Empty calories and the power of satiety
The hypothalamus, the part of the brain that serves to determine the feeling of hunger or satiety, does not record the ingestion of calories if they are devoid of nutrients. Generally, a 330 ml can of orange juice (132 calories) provides the same amount of calories as half a croissant with cream.
In the case of a soda, the calories are only from the sugar and the brain does not register a feeling of satiety.

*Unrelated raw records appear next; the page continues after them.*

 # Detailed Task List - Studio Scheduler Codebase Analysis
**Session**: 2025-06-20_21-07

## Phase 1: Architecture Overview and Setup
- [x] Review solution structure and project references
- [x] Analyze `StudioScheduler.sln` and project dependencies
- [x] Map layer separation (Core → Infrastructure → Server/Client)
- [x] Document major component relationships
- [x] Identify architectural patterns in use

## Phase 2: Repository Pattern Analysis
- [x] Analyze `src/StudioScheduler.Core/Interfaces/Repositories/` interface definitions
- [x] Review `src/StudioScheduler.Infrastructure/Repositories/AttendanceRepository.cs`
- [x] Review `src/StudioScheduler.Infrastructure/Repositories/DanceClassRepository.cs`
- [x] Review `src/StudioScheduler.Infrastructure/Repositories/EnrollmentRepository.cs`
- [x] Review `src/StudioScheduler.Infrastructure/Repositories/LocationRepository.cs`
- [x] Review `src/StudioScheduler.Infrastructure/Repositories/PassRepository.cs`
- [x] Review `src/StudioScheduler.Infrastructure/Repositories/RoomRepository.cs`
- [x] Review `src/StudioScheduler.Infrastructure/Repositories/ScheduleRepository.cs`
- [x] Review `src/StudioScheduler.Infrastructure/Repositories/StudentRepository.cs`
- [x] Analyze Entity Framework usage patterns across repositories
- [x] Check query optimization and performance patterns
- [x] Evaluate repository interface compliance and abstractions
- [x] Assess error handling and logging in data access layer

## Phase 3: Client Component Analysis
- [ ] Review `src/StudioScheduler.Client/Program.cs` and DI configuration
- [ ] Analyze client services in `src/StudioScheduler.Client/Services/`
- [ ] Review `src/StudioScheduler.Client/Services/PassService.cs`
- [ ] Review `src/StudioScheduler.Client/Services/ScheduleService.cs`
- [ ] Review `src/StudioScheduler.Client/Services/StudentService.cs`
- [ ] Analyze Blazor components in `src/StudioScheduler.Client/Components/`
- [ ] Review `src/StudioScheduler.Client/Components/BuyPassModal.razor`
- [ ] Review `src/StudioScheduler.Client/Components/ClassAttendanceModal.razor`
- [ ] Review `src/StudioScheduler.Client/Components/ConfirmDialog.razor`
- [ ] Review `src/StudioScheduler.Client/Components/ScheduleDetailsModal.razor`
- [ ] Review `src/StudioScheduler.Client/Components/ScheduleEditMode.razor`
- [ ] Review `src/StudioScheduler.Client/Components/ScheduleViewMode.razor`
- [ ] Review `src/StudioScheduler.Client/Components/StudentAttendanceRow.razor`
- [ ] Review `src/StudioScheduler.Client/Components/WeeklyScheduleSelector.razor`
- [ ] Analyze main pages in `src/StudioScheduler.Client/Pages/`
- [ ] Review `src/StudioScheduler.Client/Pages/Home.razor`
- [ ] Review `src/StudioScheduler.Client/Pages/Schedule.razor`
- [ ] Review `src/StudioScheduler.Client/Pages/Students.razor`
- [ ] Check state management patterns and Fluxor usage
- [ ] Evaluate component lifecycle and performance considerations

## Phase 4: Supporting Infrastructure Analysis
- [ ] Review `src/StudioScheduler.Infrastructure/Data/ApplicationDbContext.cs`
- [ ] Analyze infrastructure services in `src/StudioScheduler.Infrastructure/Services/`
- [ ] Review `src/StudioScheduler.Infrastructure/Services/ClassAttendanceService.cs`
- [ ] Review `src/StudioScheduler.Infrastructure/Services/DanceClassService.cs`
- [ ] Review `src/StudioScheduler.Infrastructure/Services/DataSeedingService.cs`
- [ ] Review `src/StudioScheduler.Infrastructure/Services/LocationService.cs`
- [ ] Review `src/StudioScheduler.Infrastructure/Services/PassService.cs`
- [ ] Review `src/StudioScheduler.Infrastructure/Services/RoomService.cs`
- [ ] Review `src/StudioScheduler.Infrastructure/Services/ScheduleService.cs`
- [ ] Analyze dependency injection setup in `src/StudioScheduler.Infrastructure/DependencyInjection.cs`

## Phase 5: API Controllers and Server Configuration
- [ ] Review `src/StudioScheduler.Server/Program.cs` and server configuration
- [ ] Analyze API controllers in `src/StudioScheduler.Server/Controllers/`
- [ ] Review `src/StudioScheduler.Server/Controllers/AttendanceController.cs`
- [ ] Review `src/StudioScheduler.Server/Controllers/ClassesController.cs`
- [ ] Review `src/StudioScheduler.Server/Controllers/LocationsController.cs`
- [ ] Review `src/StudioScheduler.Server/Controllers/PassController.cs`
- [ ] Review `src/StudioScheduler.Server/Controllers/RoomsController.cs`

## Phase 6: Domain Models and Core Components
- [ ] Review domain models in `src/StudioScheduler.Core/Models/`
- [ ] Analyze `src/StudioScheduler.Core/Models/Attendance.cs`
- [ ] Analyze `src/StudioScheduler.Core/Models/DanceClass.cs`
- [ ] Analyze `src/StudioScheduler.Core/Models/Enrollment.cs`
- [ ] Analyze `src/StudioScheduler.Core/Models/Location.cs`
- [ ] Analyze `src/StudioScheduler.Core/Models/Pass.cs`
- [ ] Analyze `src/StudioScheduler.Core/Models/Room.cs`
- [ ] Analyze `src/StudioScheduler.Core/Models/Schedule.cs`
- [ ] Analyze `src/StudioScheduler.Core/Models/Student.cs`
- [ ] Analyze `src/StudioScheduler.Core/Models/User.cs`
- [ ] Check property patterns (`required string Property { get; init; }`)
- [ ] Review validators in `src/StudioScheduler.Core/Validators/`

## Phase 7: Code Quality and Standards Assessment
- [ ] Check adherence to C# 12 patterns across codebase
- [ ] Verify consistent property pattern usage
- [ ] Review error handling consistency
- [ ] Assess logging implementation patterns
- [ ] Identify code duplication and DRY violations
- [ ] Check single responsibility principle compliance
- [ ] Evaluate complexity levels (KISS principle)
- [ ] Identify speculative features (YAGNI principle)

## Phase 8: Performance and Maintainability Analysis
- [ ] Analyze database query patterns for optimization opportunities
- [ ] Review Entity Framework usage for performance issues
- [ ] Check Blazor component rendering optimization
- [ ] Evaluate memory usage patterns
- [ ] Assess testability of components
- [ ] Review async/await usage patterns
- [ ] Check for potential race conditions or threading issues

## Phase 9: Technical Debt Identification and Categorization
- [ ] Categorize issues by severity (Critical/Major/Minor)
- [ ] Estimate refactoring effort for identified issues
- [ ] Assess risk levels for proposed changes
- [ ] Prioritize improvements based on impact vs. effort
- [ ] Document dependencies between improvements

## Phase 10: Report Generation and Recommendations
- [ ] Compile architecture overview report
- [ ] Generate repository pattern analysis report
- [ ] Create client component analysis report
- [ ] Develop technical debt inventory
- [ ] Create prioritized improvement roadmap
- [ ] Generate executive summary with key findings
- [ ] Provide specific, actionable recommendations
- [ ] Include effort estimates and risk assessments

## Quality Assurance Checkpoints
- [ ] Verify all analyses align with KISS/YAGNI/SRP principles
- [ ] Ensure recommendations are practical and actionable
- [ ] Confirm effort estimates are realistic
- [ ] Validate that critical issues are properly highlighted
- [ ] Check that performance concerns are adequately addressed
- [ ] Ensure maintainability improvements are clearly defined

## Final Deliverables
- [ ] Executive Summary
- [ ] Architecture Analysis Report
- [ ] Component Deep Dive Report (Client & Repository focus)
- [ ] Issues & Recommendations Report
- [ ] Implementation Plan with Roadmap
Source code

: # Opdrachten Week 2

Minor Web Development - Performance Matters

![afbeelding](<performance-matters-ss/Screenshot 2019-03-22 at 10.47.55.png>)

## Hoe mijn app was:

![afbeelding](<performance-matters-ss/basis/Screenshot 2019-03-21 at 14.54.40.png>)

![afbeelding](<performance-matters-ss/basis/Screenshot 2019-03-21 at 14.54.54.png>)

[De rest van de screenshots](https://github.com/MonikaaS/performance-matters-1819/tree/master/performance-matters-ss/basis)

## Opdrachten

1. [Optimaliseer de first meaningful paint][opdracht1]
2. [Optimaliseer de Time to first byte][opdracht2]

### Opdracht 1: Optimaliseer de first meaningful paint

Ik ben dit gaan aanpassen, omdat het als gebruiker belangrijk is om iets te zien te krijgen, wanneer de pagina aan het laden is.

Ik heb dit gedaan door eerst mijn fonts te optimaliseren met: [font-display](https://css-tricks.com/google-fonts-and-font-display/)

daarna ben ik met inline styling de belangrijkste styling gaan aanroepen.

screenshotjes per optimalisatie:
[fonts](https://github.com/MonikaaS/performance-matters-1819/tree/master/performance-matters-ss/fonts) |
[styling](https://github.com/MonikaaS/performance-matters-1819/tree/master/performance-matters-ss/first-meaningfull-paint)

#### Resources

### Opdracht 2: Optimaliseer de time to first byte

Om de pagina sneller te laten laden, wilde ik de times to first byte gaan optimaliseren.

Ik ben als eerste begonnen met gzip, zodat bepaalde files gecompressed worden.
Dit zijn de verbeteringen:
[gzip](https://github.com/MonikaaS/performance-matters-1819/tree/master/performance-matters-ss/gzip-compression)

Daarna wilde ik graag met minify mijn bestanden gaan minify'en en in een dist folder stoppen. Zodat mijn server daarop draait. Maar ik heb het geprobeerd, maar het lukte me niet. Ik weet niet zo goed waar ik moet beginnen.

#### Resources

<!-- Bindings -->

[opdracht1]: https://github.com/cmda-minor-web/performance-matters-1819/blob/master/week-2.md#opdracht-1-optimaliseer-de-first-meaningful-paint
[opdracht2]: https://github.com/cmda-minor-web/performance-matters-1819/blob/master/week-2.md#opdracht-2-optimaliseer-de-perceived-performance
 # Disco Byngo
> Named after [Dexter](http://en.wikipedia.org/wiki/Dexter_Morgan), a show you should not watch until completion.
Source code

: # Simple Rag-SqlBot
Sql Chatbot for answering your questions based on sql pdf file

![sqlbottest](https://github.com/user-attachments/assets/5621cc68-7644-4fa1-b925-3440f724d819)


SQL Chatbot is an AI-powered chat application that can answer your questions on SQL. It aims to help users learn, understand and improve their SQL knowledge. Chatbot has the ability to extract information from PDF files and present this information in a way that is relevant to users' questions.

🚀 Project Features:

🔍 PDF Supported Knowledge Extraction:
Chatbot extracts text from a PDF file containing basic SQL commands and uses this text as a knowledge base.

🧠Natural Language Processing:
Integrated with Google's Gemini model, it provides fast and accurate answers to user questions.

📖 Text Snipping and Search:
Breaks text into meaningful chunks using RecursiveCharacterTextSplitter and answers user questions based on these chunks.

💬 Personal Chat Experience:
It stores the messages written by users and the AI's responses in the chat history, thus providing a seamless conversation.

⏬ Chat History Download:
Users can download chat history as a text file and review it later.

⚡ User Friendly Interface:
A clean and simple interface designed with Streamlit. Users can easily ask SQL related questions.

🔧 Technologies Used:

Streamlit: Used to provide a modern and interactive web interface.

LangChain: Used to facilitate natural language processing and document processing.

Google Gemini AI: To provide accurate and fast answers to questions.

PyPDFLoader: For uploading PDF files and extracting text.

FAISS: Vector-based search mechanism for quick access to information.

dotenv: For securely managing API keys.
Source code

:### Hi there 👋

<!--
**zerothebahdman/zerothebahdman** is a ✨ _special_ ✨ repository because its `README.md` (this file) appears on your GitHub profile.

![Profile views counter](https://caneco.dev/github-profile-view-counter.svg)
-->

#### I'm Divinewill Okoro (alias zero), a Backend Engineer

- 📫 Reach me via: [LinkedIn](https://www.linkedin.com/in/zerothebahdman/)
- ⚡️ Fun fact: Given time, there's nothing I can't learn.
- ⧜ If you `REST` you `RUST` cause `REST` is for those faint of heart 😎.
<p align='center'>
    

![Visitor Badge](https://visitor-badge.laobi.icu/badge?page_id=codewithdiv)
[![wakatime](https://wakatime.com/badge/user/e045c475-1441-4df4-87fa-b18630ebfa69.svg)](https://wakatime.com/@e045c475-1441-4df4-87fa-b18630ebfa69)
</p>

In the case of the croissant, instead, the calories come from simple and complex carbohydrates, proteins and fats, all nutrients that set in motion the feeling of satiety. It is the same thing with alcohol, which, like sugar, does not fill the stomach as much as the calories that it provides. Therefore, eating and drinking sugars and alcohol beyond our calorie needs, one may end up ingesting 6,000 to 7,000 calories over a period of 10 days and gain 1kg in a week, 3kg in a month, and so forth.
Rethinking daily habits
> Choose foods with healthy properties and avoid junk food.
> Choose tea instead of sugary drinks and drink plenty of water.
> If you do not like eating whole fruit, fruit can be enjoyed as a natural drink: blended or extracted, but it is better to avoid juicers as they remove fibers and vitamins.
> Read the labels and keep in mind what one is eating and drinking.
> From early childhood, do not give children foods with added sugars, but not salty either, so that they will get used to the natural flavor of food, and they will not love things that are too sweet, or too salty, as they grow up.
These are simple ways to avoid eating empty calories during the day, and especially in the evening.
Information and education is very important, especially at a young age.
The contents of this article are in accordance with the parameters set out by the European Food Safety Authority - EFSA.